Making a slow, silent stride towards the culinary clubroom, Odagiri weighs his bag on his shoulder, expression set in stone as he enters, sliding the door open without a hint of a sound.
“Fukumoto,” he says by way of greeting; his friend jolts by the stove, but quickly conceals his surprise. Odagiri observes the still-tied apron and the fizzing sparks by the pan, and says, flatly, “You’re fifteen minutes late.”
Looking fairly guilty, Fukumoto gesticulates at a lineup of uncooked croquettes, “Took longer than expected.”
Odagiri furrows his eyebrows, “Who requested that, now?” His Tazaki and Kaminaga usually asked for sweets, after all, while others just accepted whatever you would cook up. Who would specifically ask for croquettes? is unsaid, but Fukumoto understands him all the same.
“It’s Jitsui,” Fukumoto answers, “the newspaper club is going on a trip, and he wants some bento for the road.”
Staring at his friend, who is flipping food over the oil with expertise not unlike a professional, Odagiri lets out a long heave, “You’re spoiling them too much.”
Fukumoto gives a sheepish smile, but otherwise he says nothing, and lets Odagiri fix him with the levelest glare that soon dissipates into boredom.
Odagiri sighs, resigned. “How much longer?”
He doesn’t say, it’s going to rain if we wait any longer to go home, but lifts his chin at the open windows, at the gathering dark clouds.
Fukumoto merely nods, and gets to working on the rest of his cooking.
 viii.
“Hey, pretty-boy,” Hatano jumps in front of Jitsui, grinning indecently.
Jitsui is not even the slightest bit surprised, stood still as he adjusts the pressure of books in his arms. “Hello to you too, pretty-boy.”
Hatano hums, skipping as he walks alongside his classmate, arms lifted and linked behind his head. “Going home?”
“Of course,” Jitsui nods, his calm expression the complete opposite of Hatano’s teethy one. “School has ended, after all.”
Hatano’s teeth look almost murderous, with the way he keeps exposing them, white and gleaming against light. “Sure you’re not off terrorizing our beloved Gamou-sensei?”
“Oh, Hatano,” Jitsui’s voice and smile are sickly sweet, cannot be trusted, “you are so funny.”
“Obviously I am,” Hatano agrees, his voice as sweet but smile more knife-like, “but I think you are way funnier than I am, Jitsui-kun.”
Jitsui raises an eyebrow, the very action a mocking one, and asks, “How so?”
“I decoded that last week’s article of yours,” sings Hatano, throwing an arm around Jitsui’s neck, their cheeks a hairsbreadth away. “You fox.”
The whisper must have tickled Jitsui, because the boy laughs gently onto a fist, almost doubling over on the sidewalk. “Oh, Hatano-kun. Do explain.”
Hatana makes a show of bowing. “With pleasure,” he says, winking. “You wrote a godforsaken morse code on the article. By using the word length.”
Jitsui’s amusement is vibrating off his shoulders. “Oh, you must kid, Hatano-kun.” he says, tone resembling a giggle, “Who has that much time?”

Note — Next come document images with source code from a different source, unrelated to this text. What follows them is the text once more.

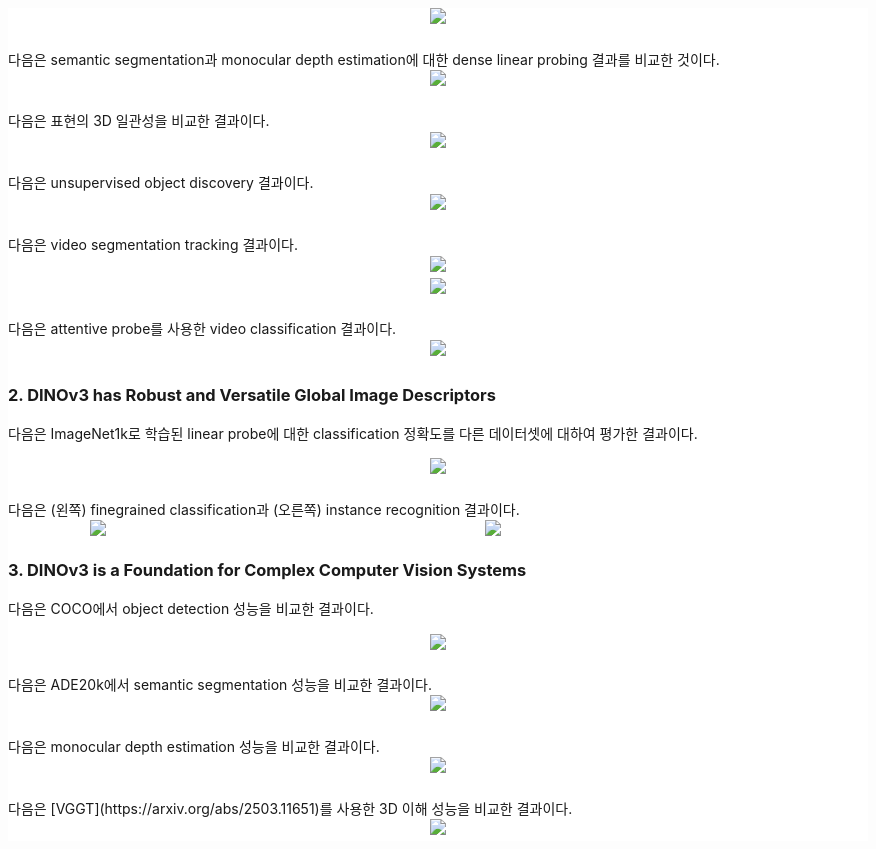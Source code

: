 <center><img src='{{"/assets/img/dinov3/dinov3-fig13.webp" | relative_url}}' width="100%"></center>
<br>
다음은 semantic segmentation과 monocular depth estimation에 대한 dense linear probing 결과를 비교한 것이다.

<center><img src='{{"/assets/img/dinov3/dinov3-table3.webp" | relative_url}}' width="64%"></center>
<br>
다음은 표현의 3D 일관성을 비교한 결과이다.

<center><img src='{{"/assets/img/dinov3/dinov3-table4.webp" | relative_url}}' width="46%"></center>
<br>
다음은 unsupervised object discovery 결과이다.

<center><img src='{{"/assets/img/dinov3/dinov3-fig14.webp" | relative_url}}' width="89%"></center>
<br>
다음은 video segmentation tracking 결과이다.

<center><img src='{{"/assets/img/dinov3/dinov3-fig15.webp" | relative_url}}' width="100%"></center>
<span style="display: block; margin: 1px 0;"></span>
<center><img src='{{"/assets/img/dinov3/dinov3-table5.webp" | relative_url}}' width="74%"></center>
<br>
다음은 attentive probe를 사용한 video classification 결과이다.

<center><img src='{{"/assets/img/dinov3/dinov3-table6.webp" | relative_url}}' width="62%"></center>

### 2. DINOv3 has Robust and Versatile Global Image Descriptors
다음은 ImageNet1k로 학습된 linear probe에 대한 classification 정확도를 다른 데이터셋에 대하여 평가한 결과이다.

<center><img src='{{"/assets/img/dinov3/dinov3-table7.webp" | relative_url}}' width="82%"></center>
<br>
다음은 (왼쪽) finegrained classification과 (오른쪽) instance recognition 결과이다.

<div style="display: flex; align-items: start; justify-content: center">
  <img src='{{"/assets/img/dinov3/dinov3-table8.webp" | relative_url}}' width="44%">
  <div style="flex-grow: 0; width: 2%;"></div>
  <img src='{{"/assets/img/dinov3/dinov3-table9.webp" | relative_url}}' width="35%">
</div>

### 3. DINOv3 is a Foundation for Complex Computer Vision Systems
다음은 COCO에서 object detection 성능을 비교한 결과이다.

<center><img src='{{"/assets/img/dinov3/dinov3-table10.webp" | relative_url}}' width="81%"></center>
<br>
다음은 ADE20k에서 semantic segmentation 성능을 비교한 결과이다.

<center><img src='{{"/assets/img/dinov3/dinov3-table11.webp" | relative_url}}' width="56%"></center>
<br>
다음은 monocular depth estimation 성능을 비교한 결과이다.

<center><img src='{{"/assets/img/dinov3/dinov3-table12.webp" | relative_url}}' width="80%"></center>
<br>
다음은 [VGGT](https://arxiv.org/abs/2503.11651)를 사용한 3D 이해 성능을 비교한 결과이다.

<center><img src='{{"/assets/img/dinov3/dinov3-table13.webp" | relative_url}}' width="86%"></center>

“Knowing you, it’d take no time at all,” Hatano says. “But that was rather, what do people refer to it these days, savage? Of you, Jitsui-kun.”
Jitsui’s gaze challenges him to continue; of course Hatano takes it up with delight.
“Gamou-sensei has a bald spot beside his right sideburn.” Hatano says this, breathing in gasps of laughter, hand on stomach, “Proper grammar and all, too. You monster.”
“I think,” Jitsui’s calm is half-vanished in an increasing volume of giggle, “the word you’re looking for is genius.”
Hatano shakes his head, sighing wistfully, “Poor Gamou-sensei.”
“Have you decoded this week’s article yet?” Jitsui says, and immediately Hatano’s head snaps upward with such force that should give him whiplash.
“Oh, you fox.”
Jitsui waves him goodbye, saccharine smile endlessly beaming. “If you managed to solve it, you can join in on the action.”
“Pity him for a bit, why don’t you?” Hatano laugh-shouts by way of farewell, but there is no heart whatsoever in the way he says it.
 ix.
Fukumoto lets out a long breath. "Amari, I'm sure you are aware the culinary club isn't a childcare?"
"I'm well aware, worry not," Amari says, but still he proceeds to rub at Emma's scalp lovingly, the baby herself laid on a soft pile of fabric spread across the marble counter. "It's just, you know, the right temperature here. And there's hot water to make milk."
"Isn't there anyone at home to take care of her?" Fukumoto asks, just for the sake of it, dabbling with a powdery dough on the side.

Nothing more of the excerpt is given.